(Saved entries)

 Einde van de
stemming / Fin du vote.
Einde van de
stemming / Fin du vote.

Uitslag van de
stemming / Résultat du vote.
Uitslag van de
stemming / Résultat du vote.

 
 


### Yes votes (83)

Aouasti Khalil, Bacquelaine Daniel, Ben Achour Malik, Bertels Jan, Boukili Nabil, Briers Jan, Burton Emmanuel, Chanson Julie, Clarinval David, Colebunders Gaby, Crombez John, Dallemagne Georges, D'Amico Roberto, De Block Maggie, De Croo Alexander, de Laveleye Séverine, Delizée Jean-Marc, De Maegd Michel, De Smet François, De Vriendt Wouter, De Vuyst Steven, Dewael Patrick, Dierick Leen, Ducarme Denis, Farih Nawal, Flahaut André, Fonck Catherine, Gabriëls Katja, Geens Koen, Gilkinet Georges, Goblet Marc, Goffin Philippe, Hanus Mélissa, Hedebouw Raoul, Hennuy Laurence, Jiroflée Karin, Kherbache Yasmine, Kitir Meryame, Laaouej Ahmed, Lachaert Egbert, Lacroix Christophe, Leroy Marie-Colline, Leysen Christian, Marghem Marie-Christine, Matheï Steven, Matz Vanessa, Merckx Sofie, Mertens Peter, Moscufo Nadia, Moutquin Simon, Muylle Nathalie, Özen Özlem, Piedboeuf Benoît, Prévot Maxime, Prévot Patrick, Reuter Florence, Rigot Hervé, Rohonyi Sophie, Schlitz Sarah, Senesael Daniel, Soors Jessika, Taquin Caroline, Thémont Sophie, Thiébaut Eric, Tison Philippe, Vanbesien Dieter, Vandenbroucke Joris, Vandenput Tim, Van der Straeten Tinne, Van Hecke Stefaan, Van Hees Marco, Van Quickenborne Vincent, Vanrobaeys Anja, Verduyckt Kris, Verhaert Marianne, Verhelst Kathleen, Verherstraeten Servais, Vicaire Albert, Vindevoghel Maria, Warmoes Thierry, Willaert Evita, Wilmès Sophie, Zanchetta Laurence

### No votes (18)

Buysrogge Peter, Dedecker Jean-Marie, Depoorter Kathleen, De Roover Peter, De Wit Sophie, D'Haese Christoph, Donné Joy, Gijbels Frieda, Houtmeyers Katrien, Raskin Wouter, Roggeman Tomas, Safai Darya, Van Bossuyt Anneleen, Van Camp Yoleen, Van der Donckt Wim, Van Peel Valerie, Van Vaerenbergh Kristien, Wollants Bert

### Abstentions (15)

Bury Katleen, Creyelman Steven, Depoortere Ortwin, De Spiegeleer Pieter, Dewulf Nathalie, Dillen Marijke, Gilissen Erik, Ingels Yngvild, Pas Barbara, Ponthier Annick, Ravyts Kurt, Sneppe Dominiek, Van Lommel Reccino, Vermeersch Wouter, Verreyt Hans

■ Instructions to follow ■
Check each line of the records above, and copy those that hold the word "Kathleen".

■ Expected output ■
Aouasti Khalil, Bacquelaine Daniel, Ben Achour Malik, Bertels Jan, Boukili Nabil, Briers Jan, Burton Emmanuel, Chanson Julie, Clarinval David, Colebunders Gaby, Crombez John, Dallemagne Georges, D'Amico Roberto, De Block Maggie, De Croo Alexander, de Laveleye Séverine, Delizée Jean-Marc, De Maegd Michel, De Smet François, De Vriendt Wouter, De Vuyst Steven, Dewael Patrick, Dierick Leen, Ducarme Denis, Farih Nawal, Flahaut André, Fonck Catherine, Gabriëls Katja, Geens Koen, Gilkinet Georges, Goblet Marc, Goffin Philippe, Hanus Mélissa, Hedebouw Raoul, Hennuy Laurence, Jiroflée Karin, Kherbache Yasmine, Kitir Meryame, Laaouej Ahmed, Lachaert Egbert, Lacroix Christophe, Leroy Marie-Colline, Leysen Christian, Marghem Marie-Christine, Matheï Steven, Matz Vanessa, Merckx Sofie, Mertens Peter, Moscufo Nadia, Moutquin Simon, Muylle Nathalie, Özen Özlem, Piedboeuf Benoît, Prévot Maxime, Prévot Patrick, Reuter Florence, Rigot Hervé, Rohonyi Sophie, Schlitz Sarah, Senesael Daniel, Soors Jessika, Taquin Caroline, Thémont Sophie, Thiébaut Eric, Tison Philippe, Vanbesien Dieter, Vandenbroucke Joris, Vandenput Tim, Van der Straeten Tinne, Van Hecke Stefaan, Van Hees Marco, Van Quickenborne Vincent, Vanrobaeys Anja, Verduyckt Kris, Verhaert Marianne, Verhelst Kathleen, Verherstraeten Servais, Vicaire Albert, Vindevoghel Maria, Warmoes Thierry, Willaert Evita, Wilmès Sophie, Zanchetta Laurence
Buysrogge Peter, Dedecker Jean-Marie, Depoorter Kathleen, De Roover Peter, De Wit Sophie, D'Haese Christoph, Donné Joy, Gijbels Frieda, Houtmeyers Katrien, Raskin Wouter, Roggeman Tomas, Safai Darya, Van Bossuyt Anneleen, Van Camp Yoleen, Van der Donckt Wim, Van Peel Valerie, Van Vaerenbergh Kristien, Wollants Bert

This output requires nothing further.